THE PRESS RELEASE: “French-Cameroonian rapper Mikano just released a new single and video. Silhouette celebrates the female beauty in all its diversity, is a reflection on gender and identity and is the first instalment from his forthcoming mixtape, Melting Balloons, planned for release in Spring 2020. Mixing a pop-driven afrobeat melody with trap-tinged beats, the cut perfectly depicts Mikano’s multicultural upbringing – a Third Culture Kid whose music has been dramatically influenced by his rootless past. Mikano explained: “It celebrates the female beauty in all its diversity. The word Silhouette entails an outline with a featureless interior, we can see it’s a woman, but we can’t see her skin colour”.


7 | Raynes | Second Thought

THE PRESS RELEASE: “Raynes is a transatlantic trio made up of two Americans and a Brit. Now based in Los Angeles, Mat Charley and Joe Berger, both born and raised in North Dakota, met UK native Mark Race through Instagram after an extensive search for the final piece of this project. The geographically unlikely three combine their unique and complementary strengths to form an artistically authentic band, integrating elements of modern pop with classically Americana instrumentation.

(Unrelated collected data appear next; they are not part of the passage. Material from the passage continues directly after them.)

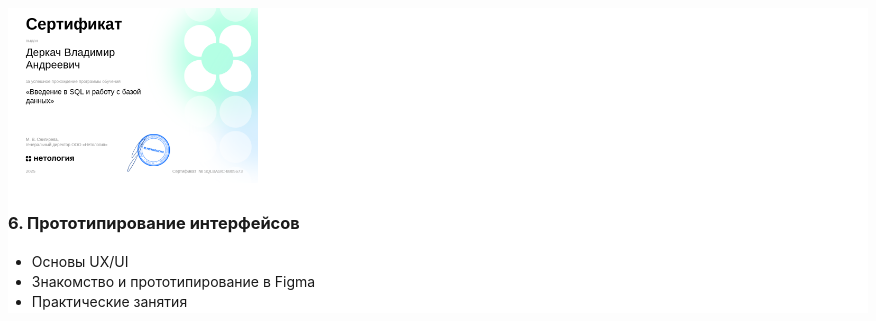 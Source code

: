 <img src="images/5_BD_1.png" alt="Свидетельство об успешном прохождении модуля" width="250" />

### 6. Прототипирование интерфейсов
- Основы UX/UI
- Знакомство и прототипирование в Figma
- Практические занятия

Their ability to blend pianos and synths, pounding drums and sophisticated vocals, and string arrangements with acoustic guitars and mandolins results in an impactful, one-of-a-kind style.”


8 | Woman You Stole | Shake!

THE PRESS RELEASE:Woman You Stole release their third single Shake! Shake! builds on previous releases to deliver a more stubborn rock-and-roll offering whilst maintaining a little of the DNA from the band’s influences including B52s, Yeah Yeah Yeahs, The Au Pairs and Blondie. Shake! opens with an immediate T-Rex / Bowie guitar riff coupled with chants of ‘shake’ before the beat sashays in and the vocal begins; “You walk like a man, you talk like a woman and fight like a child… you could be me, you could be family and my history.”